3.2 Analyses of regional differences in detection
A set of G-tests was carried out to compare the observed arenavirus RNA prevalence among three geographic regions: a northern region including all Gairo virus localities, an eastern region including all Morogoro virus localities, and a southwestern region including all Luna virus localities. Localities where no arenavirus RNA was detected were variably classified in each of the three regions by drawing lines between them as geographic boundaries (Fig. 3). All permutations with varying locality-classifications into the three regions show a significant non-random distribution of arenavirus positives over the three regions (G: 47.02 − 73.47, Df = 2, P < 0.001). Pairwise tests reveal this result is due to a significantly higher prevalence of arenaviruses in north Tanzania compared with the east (P < 0.001) and the south west (P < 0.001 − 0.031). The result of the pairwise comparison between the eastern and southwestern regions depends on the classification of the localities in southwestern to central Tanzania where no arenavirus RNA was detected (P < 0.001 − 1).
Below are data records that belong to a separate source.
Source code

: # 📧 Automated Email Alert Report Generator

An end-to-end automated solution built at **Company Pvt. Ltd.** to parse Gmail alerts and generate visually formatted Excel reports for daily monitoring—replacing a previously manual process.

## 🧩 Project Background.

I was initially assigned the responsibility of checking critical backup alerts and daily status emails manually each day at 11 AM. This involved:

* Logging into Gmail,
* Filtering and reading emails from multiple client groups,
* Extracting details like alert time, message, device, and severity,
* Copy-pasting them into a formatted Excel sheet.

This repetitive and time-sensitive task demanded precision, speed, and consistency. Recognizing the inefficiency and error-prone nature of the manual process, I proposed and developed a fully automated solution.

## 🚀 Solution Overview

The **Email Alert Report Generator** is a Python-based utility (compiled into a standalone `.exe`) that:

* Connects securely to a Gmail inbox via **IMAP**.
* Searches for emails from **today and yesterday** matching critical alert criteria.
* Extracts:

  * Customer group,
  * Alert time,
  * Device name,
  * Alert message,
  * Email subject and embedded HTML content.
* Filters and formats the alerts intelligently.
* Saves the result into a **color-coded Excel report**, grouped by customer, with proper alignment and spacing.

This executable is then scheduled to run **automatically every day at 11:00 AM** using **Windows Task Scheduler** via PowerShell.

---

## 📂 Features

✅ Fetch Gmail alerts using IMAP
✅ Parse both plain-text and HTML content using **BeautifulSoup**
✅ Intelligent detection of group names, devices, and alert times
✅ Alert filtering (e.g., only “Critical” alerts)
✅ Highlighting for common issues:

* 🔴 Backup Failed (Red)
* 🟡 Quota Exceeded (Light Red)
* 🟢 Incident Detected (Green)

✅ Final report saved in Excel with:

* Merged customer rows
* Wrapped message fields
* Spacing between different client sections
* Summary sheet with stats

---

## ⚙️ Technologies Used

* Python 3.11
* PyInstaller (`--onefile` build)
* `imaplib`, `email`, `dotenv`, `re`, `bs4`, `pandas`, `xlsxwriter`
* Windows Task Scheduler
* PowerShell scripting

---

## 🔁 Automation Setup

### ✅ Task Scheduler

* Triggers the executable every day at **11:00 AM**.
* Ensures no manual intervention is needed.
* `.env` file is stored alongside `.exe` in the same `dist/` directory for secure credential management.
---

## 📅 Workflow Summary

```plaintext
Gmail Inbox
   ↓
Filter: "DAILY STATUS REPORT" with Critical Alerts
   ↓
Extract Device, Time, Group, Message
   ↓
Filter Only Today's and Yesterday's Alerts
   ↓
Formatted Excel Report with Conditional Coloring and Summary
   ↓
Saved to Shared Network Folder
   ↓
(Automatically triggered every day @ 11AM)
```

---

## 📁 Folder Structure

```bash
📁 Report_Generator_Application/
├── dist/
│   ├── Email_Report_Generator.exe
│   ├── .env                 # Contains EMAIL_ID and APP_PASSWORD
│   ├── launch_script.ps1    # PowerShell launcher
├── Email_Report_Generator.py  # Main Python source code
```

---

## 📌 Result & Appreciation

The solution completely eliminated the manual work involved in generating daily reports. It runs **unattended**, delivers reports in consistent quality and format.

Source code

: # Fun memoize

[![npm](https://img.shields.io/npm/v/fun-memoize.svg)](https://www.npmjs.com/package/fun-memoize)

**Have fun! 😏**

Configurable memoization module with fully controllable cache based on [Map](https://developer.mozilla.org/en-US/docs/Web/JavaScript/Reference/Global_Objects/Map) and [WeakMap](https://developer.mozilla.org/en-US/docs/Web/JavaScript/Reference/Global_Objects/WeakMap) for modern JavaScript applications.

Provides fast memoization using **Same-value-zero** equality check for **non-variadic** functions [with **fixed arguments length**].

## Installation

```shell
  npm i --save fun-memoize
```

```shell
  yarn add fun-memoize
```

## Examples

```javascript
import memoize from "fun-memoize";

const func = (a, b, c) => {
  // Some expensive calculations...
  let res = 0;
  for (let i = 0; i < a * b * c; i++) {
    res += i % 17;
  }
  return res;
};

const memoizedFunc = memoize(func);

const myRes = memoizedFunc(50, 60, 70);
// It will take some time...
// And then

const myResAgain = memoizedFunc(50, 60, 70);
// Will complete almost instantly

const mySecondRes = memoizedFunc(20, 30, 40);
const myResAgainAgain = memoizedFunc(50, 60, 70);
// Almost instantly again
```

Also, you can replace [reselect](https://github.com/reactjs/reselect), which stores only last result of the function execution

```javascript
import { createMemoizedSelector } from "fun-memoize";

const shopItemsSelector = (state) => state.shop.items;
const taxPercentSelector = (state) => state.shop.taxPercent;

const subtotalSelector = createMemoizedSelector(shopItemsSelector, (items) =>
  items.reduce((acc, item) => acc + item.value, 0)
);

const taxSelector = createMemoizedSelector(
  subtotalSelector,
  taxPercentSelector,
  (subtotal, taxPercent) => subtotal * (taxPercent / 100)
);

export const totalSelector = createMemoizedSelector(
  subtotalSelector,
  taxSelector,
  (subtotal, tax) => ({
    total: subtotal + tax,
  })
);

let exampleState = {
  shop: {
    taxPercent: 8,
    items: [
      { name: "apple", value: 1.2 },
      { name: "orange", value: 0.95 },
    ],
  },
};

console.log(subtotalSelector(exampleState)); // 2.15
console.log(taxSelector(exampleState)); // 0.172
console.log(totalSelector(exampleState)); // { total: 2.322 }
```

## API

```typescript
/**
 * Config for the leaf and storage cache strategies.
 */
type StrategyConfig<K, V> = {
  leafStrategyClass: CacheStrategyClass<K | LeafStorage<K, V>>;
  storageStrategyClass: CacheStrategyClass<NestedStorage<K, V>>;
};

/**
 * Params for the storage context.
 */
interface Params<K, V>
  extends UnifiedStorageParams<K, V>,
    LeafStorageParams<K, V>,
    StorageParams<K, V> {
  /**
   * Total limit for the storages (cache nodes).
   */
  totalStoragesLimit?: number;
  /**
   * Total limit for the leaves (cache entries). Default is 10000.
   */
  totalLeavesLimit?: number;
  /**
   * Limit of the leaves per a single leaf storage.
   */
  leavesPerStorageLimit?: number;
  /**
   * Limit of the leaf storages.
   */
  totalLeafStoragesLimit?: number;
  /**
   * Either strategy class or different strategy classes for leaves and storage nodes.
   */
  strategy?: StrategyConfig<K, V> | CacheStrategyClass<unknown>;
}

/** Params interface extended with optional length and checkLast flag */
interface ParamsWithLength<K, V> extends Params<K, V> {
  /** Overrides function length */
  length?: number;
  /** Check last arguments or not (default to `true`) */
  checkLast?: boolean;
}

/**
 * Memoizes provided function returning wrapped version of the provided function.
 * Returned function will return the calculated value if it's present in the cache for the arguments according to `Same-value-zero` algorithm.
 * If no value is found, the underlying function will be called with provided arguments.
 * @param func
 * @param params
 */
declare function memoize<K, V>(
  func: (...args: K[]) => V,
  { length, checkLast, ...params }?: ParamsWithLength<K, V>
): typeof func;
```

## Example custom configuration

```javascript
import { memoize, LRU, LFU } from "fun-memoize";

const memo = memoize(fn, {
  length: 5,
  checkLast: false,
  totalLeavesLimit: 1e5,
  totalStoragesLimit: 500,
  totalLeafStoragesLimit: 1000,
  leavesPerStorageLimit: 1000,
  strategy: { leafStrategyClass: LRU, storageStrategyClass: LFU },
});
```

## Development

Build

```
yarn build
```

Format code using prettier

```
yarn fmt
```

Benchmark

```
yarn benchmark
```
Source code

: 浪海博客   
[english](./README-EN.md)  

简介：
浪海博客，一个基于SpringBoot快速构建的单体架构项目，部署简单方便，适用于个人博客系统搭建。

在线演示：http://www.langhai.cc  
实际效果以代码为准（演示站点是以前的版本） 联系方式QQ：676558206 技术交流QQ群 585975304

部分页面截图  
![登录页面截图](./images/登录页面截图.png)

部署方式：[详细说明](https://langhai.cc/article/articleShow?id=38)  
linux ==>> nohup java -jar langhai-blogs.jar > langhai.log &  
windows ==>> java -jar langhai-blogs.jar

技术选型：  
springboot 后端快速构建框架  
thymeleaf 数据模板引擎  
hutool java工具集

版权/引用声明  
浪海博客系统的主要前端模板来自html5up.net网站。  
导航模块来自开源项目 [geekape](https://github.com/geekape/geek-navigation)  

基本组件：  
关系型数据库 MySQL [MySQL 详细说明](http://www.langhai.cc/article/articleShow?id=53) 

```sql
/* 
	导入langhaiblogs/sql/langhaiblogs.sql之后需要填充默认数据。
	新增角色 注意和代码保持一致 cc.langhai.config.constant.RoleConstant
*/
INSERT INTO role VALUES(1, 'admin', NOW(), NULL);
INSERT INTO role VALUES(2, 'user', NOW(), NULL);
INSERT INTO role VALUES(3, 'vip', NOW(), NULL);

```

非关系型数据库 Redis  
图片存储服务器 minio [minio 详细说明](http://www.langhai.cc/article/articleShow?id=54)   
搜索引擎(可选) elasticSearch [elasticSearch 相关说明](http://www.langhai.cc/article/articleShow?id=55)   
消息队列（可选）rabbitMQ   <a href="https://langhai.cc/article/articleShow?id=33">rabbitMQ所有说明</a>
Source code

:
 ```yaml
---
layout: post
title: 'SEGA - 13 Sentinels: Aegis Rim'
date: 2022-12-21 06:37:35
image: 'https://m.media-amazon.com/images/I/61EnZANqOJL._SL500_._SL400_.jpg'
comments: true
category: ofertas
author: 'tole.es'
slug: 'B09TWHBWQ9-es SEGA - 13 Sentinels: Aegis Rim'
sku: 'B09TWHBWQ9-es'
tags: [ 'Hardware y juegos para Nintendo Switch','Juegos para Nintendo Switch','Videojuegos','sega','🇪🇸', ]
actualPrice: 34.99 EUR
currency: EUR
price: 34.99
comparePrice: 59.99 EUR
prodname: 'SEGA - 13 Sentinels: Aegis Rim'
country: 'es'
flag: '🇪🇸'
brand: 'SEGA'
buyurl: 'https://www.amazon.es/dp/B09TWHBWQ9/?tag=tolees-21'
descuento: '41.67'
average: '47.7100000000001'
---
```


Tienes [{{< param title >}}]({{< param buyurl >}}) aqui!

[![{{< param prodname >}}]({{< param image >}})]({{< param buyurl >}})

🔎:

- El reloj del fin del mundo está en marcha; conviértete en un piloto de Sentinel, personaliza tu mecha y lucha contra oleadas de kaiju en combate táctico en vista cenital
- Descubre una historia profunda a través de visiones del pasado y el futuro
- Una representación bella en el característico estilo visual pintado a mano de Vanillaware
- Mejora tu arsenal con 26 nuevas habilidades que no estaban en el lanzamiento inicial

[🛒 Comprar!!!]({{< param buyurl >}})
If fewer arenavirus RNA-free localities are assigned to the southwestern region, the P-values are higher, and thus the higher prevalence in the eastern compared with the southwestern region becomes less clear (Fig. 3a).
Figure 3.
Variable classifications of localities into three geographic regions as used in the Mastomys natalensis arenavirus RNA G-tests (a, c) and the anti-arenavirus antibody G-tests (b, d). (a, b) All fifteen classifications overlaid, but for clarity only one of these is shown in (c, d). The other fourteen classifications are shown in Supplementary Fig. S5. A set of red solid lines indicate no significant difference was found between the E and SW region in that classification. Filled circles represent localities screened in this study; open circles represent localities screened in Gryseels et al. (2017) (RNA data), or Gryseels et al. (2015) and Mariën et al. (2017) (antibody data). The asterisk represents a locality where both Morogoro and Gairo virus were detected in Gryseels et al. (2017) and was thus excluded from the G-tests.
Variable classifications of localities into three geographic regions as used in the Mastomys natalensis arenavirus RNA G-tests (a, c) and the anti-arenavirus antibody G-tests (b, d). (a, b) All fifteen classifications overlaid, but for clarity only one of these is shown in (c, d). The other fourteen classifications are shown in Supplementary Fig. S5. A set of red solid lines indicate no significant difference was found between the E and SW region in that classification. Filled circles represent localities screened in this study; open circles represent localities screened in Gryseels et al. (2017) (RNA data), or Gryseels et al. (2015) and Mariën et al. (2017) (antibody data). The asterisk represents a locality where both Morogoro and Gairo virus were detected in Gryseels et al. (2017) and was thus excluded from the G-tests.A second set of G-tests was performed on the anti-arenavirus antibody data that were available from the same localities as those from the RNA G-tests. These tests explored the eastern–southwestern region pairwise comparison further: P values are lower (G: 1.71 − 47.79, Df = 1, P < 0.001 − 0.191) than those for the RNA data pairwise comparison, resulting in more locality-classifications with a significantly higher prevalence for eastern compared with southwestern Tanzania (13 vs. 10 out of 15 classifications) (Fig. 3b).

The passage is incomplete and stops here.